Arrivo e fuori dalla palestra, quindi all'aperto, c'è il capannello di giocatori che aspetta il detentore delle chiavi. Tra questi, alcuni portano la mascherina a coprire naso e bocca.
Mascherina che ovviamente si tolgono per giocare, in uno spazio chiuso (la palestra), nel quale si trovano a contatto ravvicinato con gli altri giocatori, che corrono, ansimano e sudano in un tripudio di aerosol.
Durante il gioco non ci si "da il 5" o pacche sulle spalle, per evitare i pericolosi contatti personali.
Però "pugno contro pugno" si può, o comunque capita di farlo. Non escludo che il CTS, nelle varie linee guida, abbia stabilito che il palmo della mano è contagioso, mentre falangi e nocche non lo siano. Non mi stupirebbe poi molto.
Dopo meno di mezz'ora di gioco il pallone è fradicio di sudore. Lo prendiamo in mano, ce lo passiamo, ci giochiamo. Non viene percepito come un rischio.
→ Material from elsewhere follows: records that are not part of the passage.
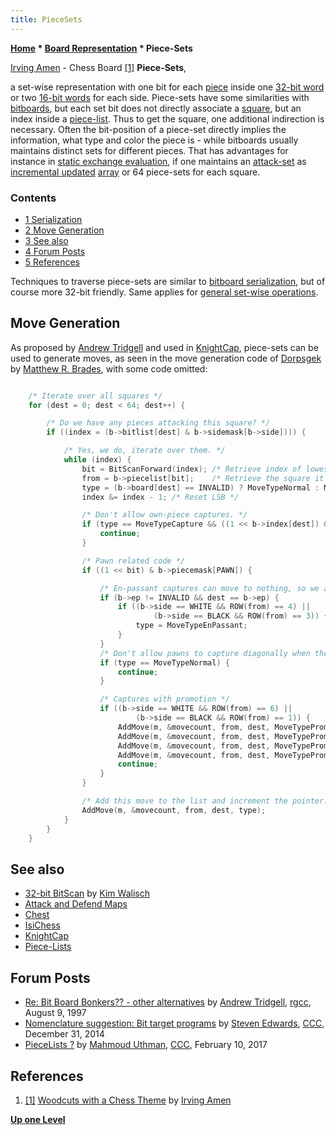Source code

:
 ```yaml
---
title: PieceSets
---
```

**[Home](Home "Home") \* [Board Representation](Board_Representation "Board Representation") \* Piece-Sets**



 [](http://www.irvingamen.com/works/Chessboard.htm) [Irving Amen](Category:Irving_Amen "Category:Irving Amen") - Chess Board <a id="cite-note-1" href="#cite-ref-1">[1]</a> 
**Piece-Sets**,  

a set-wise representation with one bit for each [piece](Pieces "Pieces") inside one [32-bit word](Double_Word "Double Word") or two [16-bit words](Word "Word") for each side. Piece-sets have some similarities with [bitboards](Bitboards "Bitboards"), but each set bit does not directly associate a [square](Squares "Squares"), but an index inside a [piece-list](Piece-Lists "Piece-Lists"). Thus to get the square, one additional indirection is necessary. Often the bit-position of a piece-set directly implies the information, what type and color the piece is - while bitboards usually maintains distinct sets for different pieces. That has advantages for instance in [static exchange evaluation](Static_Exchange_Evaluation "Static Exchange Evaluation"), if one maintains an [attack-set](Attack_and_Defend_Maps "Attack and Defend Maps") as [incremental updated](Incremental_Updates "Incremental Updates") [array](Array "Array") or 64 piece-sets for each square. 



### Contents


* [1 Serialization](#serialization)
* [2 Move Generation](#move-generation)
* [3 See also](#see-also)
* [4 Forum Posts](#forum-posts)
* [5 References](#references)






Techniques to traverse piece-sets are similar to [bitboard serialization](Bitboard_Serialization "Bitboard Serialization"), but of course more 32-bit friendly. Same applies for [general set-wise operations](General_Setwise_Operations "General Setwise Operations").



## Move Generation


As proposed by [Andrew Tridgell](Andrew_Tridgell "Andrew Tridgell") and used in [KnightCap](KnightCap "KnightCap"), piece-sets can be used to generate moves, as seen in the move generation code of [Dorpsgek](Dorpsgek "Dorpsgek") by [Matthew R. Brades](Matthew_R._Brades "Matthew R. Brades"), with some code omitted:




```C++

    /* Iterate over all squares */
    for (dest = 0; dest < 64; dest++) {

        /* Do we have any pieces attacking this square? */
        if ((index = (b->bitlist[dest] & b->sidemask[b->side]))) {

            /* Yes, we do, iterate over them. */
            while (index) {
                bit = BitScanForward(index); /* Retrieve index of lowest attacker. */
                from = b->piecelist[bit];    /* Retrieve the square it is on. */
                type = (b->board[dest] == INVALID) ? MoveTypeNormal : MoveTypeCapture; /* Check if capture */
                index &= index - 1; /* Reset LSB */

                /* Don't allow own-piece captures. */
                if (type == MoveTypeCapture && ((1 << b->index[dest]) & b->sidemask[b->side])) {
                    continue;
                }

                /* Pawn related code */
                if ((1 << bit) & b->piecemask[PAWN]) {

                    /* En-passant captures can move to nothing, so we avoid skipping them */
                    if (b->ep != INVALID && dest == b->ep) {
                        if ((b->side == WHITE && ROW(from) == 4) ||
                                (b->side == BLACK && ROW(from) == 3)) {
                            type = MoveTypeEnPassant;
                        }
                    }
                    /* Don't allow pawns to capture diagonally when there is nothing to capture. */
                    if (type == MoveTypeNormal) {
                        continue;
                    }

                    /* Captures with promotion */
                    if ((b->side == WHITE && ROW(from) == 6) ||
                            (b->side == BLACK && ROW(from) == 1)) {
                        AddMove(m, &movecount, from, dest, MoveTypePromotionKnight);
                        AddMove(m, &movecount, from, dest, MoveTypePromotionBishop);
                        AddMove(m, &movecount, from, dest, MoveTypePromotionRook);
                        AddMove(m, &movecount, from, dest, MoveTypePromotionQueen);
                        continue;
                    }
                }

                /* Add this move to the list and increment the pointer. */
                AddMove(m, &movecount, from, dest, type);
            }
        }
    }

```

## See also


* [32-bit BitScan](Kim_Walisch#Bitscan "Kim Walisch") by [Kim Walisch](Kim_Walisch "Kim Walisch")
* [Attack and Defend Maps](Attack_and_Defend_Maps "Attack and Defend Maps")
* [Chest](Chest "Chest")
* [IsiChess](IsiChess "IsiChess")
* [KnightCap](KnightCap "KnightCap")
* [Piece-Lists](Piece-Lists "Piece-Lists")


## Forum Posts


* [Re: Bit Board Bonkers?? - other alternatives](https://groups.google.com/group/rec.games.chess.computer/msg/4d6c328e8e8e0cd4) by [Andrew Tridgell](Andrew_Tridgell "Andrew Tridgell"), [rgcc](Computer_Chess_Forums "Computer Chess Forums"), August 9, 1997
* [Nomenclature suggestion: Bit target programs](http://www.talkchess.com/forum/viewtopic.php?t=54810) by [Steven Edwards](Steven_Edwards "Steven Edwards"), [CCC](CCC "CCC"), December 31, 2014
* [PieceLists ?](http://www.talkchess.com/forum/viewtopic.php?t=63126) by [Mahmoud Uthman](index.php?title=Mahmoud_Uthman&action=edit&redlink=1 "Mahmoud Uthman (page does not exist)"), [CCC](CCC "CCC"), February 10, 2017


## References


1. <a id="cite-ref-1" href="#cite-note-1">[1]</a> [Woodcuts with a Chess Theme](http://www.irvingamen.com/woodcutChess.htm) by [Irving Amen](Category:Irving_Amen "Category:Irving Amen")

**[Up one Level](Board_Representation "Board Representation")**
Tra i giocatori, c'è chi sostiene che le scuole superiori non avrebbero dovuto riaprire. Non tanto per salvaguardare i giovani, che rischiano poco o nulla, ma piuttosto gli anziani con cui verrebbero successivamente in contatto dopo essersi contagiati (nonostante tutte le misure cautelative messe in atto dalle scuole).
Lo stesso, però, è venuto a giocare a pallavolo in un gruppo in cui gli stessi "anziani" non mancano, contando persone intorno ai 70 anni. E a scuola il sudore non ce lo si passa uno con l'altro, a pallavolo sì.
Al termine delle due ore di gioco, ci si cambia al volo e via verso casa, le docce sono proibite.
In qualche modo è passato il concetto che, al fine di tutelare la salute, è più opportuno uscire ancora sudati, in autunno (e poi in inverno, se nulla cambia), invece che farsi una doccia e asciugarsi i capelli. Un toccasana per combattere i raffreddori.
Non vorrei essere frainteso: questa non è certo una critica verso i miei compagni di gioco.
E' una critica verso un sistema di regole schizofrenico che genera situazioni grottesche. E verso sei mesi di terrorismo mediatico che evidentemente ha dato notevoli frutti.
Sono sempre più convinto che i posteri guarderanno al 2020 come l'anno nel quale la ragione si è presa una bella vacanza. Speriamo torni riposata e pronta e riprendere il suo ruolo nel mondo.